» **To do**: In the records below, the lines from the one with "## 🔒 **Security Features**" through the last are to be printed exactly, and nothing else.

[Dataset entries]
++++

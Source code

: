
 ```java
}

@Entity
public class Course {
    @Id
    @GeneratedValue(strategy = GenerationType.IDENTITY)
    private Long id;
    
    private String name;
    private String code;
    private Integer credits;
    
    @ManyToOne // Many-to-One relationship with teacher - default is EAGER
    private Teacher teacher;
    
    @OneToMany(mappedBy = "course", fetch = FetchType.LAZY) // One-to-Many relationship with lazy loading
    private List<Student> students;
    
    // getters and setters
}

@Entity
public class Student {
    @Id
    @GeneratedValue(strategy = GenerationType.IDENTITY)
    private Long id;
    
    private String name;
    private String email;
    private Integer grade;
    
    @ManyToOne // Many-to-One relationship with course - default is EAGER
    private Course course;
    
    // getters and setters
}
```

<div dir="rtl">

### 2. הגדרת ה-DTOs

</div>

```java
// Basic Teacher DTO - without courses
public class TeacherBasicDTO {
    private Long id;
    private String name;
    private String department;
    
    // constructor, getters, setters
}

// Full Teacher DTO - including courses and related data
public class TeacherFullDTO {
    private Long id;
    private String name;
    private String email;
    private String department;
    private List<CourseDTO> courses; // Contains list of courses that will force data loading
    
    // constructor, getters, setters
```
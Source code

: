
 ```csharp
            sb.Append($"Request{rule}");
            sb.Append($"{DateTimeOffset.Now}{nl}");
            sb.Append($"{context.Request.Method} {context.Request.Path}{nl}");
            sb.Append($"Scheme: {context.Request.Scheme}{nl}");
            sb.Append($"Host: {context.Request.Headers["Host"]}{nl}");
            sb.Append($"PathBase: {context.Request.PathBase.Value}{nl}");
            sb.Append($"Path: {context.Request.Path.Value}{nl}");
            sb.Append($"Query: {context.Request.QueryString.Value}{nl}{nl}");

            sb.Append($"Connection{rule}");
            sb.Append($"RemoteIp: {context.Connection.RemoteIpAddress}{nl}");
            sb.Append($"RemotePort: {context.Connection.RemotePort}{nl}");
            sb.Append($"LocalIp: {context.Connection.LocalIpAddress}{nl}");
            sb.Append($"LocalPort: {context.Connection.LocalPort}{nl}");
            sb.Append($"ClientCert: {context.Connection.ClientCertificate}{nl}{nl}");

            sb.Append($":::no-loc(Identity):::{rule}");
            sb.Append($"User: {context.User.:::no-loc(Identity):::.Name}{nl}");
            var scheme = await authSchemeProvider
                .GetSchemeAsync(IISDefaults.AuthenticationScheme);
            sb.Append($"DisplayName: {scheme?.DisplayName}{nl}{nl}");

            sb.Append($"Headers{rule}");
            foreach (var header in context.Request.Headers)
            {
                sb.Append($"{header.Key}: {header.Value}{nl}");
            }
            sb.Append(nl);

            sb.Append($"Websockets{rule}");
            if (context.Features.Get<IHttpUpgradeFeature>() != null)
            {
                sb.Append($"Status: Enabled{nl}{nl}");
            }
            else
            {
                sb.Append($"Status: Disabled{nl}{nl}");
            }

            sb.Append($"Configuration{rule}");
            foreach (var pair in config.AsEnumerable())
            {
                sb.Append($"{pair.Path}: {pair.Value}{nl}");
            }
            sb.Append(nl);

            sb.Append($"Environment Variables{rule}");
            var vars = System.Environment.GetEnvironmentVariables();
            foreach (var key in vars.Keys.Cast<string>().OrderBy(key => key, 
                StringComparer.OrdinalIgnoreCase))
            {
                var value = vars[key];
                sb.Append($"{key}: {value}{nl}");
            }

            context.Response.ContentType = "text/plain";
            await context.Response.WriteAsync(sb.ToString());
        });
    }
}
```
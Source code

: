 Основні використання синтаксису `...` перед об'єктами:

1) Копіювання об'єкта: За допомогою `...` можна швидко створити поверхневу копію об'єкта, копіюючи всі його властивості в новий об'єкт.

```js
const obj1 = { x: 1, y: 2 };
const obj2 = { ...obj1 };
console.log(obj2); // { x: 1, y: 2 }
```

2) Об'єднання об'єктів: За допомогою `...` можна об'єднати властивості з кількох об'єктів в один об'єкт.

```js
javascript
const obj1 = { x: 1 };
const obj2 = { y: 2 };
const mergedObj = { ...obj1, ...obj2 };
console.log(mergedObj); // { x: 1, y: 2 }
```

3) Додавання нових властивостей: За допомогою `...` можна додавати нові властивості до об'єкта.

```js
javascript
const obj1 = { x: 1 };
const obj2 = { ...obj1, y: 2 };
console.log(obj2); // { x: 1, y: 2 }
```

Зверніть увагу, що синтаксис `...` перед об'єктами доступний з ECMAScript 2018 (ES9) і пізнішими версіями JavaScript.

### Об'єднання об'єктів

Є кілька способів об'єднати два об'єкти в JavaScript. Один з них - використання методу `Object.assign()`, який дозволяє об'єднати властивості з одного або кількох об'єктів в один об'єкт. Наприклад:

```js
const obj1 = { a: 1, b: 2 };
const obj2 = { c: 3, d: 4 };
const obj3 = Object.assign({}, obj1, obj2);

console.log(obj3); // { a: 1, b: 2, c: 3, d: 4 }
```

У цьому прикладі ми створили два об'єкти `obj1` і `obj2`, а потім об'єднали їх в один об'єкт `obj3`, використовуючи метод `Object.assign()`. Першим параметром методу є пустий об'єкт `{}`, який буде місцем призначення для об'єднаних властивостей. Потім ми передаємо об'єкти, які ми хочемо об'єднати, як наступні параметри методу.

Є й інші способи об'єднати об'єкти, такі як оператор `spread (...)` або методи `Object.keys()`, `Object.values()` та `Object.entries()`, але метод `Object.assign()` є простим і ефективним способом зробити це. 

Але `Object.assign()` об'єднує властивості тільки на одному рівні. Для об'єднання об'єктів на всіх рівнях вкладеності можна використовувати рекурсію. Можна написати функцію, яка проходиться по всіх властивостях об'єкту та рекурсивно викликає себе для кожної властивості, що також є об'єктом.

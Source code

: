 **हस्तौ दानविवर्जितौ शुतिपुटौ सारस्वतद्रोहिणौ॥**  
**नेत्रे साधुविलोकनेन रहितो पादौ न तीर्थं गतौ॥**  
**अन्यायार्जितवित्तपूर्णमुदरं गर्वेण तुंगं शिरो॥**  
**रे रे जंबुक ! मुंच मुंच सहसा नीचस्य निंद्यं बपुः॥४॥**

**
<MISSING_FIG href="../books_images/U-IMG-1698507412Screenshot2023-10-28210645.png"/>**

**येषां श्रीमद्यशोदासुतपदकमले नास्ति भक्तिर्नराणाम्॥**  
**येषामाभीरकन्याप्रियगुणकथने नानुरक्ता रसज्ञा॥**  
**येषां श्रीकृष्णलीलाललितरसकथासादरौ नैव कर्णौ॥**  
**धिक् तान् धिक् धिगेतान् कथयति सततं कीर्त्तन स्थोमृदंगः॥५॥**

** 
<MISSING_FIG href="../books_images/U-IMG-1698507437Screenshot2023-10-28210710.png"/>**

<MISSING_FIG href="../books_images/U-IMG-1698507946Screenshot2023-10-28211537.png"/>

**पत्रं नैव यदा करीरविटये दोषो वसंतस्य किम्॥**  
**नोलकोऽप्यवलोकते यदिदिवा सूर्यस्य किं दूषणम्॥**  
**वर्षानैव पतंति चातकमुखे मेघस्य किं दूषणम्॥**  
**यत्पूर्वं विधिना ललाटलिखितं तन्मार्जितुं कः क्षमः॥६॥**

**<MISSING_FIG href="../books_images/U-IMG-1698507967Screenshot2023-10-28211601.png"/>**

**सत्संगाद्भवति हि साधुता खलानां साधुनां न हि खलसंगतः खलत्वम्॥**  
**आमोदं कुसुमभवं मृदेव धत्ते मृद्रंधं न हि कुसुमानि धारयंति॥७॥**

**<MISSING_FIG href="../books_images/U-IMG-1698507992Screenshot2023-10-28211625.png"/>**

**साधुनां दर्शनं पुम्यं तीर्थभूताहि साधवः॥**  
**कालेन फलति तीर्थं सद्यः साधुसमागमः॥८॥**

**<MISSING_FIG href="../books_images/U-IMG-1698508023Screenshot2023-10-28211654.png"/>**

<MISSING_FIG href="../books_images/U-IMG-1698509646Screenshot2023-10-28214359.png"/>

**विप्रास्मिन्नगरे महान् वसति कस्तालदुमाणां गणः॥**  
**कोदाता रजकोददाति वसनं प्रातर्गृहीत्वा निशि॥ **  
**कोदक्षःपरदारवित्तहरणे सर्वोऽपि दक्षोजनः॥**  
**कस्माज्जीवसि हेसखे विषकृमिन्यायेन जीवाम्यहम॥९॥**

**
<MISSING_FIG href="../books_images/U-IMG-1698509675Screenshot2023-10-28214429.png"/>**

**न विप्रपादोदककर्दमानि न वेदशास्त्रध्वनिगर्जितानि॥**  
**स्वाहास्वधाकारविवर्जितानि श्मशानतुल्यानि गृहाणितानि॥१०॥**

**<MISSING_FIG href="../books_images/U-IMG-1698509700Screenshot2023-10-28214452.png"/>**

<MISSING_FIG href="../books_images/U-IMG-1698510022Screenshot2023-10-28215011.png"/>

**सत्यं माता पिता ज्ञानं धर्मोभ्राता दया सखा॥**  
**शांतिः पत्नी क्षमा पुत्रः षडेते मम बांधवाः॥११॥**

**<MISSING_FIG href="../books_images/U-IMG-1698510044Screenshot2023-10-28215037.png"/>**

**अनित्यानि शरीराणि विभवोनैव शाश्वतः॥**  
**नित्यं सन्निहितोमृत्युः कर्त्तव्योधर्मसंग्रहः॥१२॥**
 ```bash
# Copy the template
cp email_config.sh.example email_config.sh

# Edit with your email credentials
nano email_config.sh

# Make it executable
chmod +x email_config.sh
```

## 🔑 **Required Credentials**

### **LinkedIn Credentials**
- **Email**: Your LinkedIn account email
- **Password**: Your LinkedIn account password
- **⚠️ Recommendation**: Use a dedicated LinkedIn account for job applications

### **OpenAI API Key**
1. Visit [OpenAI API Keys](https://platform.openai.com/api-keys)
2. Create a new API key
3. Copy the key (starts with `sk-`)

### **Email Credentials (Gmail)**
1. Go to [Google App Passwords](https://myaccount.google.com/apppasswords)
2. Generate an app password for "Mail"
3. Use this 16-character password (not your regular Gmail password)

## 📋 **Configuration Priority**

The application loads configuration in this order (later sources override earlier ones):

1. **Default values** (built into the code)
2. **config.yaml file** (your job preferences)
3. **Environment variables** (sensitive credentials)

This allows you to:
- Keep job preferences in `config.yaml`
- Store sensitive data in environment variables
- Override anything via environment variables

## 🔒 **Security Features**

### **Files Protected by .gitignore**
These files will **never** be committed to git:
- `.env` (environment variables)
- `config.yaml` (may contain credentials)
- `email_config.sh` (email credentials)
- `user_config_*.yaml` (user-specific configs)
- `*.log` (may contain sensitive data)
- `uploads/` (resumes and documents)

++++

» **Response to this exercise**:
## 🔒 **Security Features**

### **Files Protected by .gitignore**
These files will **never** be committed to git:
- `.env` (environment variables)
- `config.yaml` (may contain credentials)
- `email_config.sh` (email credentials)
- `user_config_*.yaml` (user-specific configs)
- `*.log` (may contain sensitive data)
- `uploads/` (resumes and documents)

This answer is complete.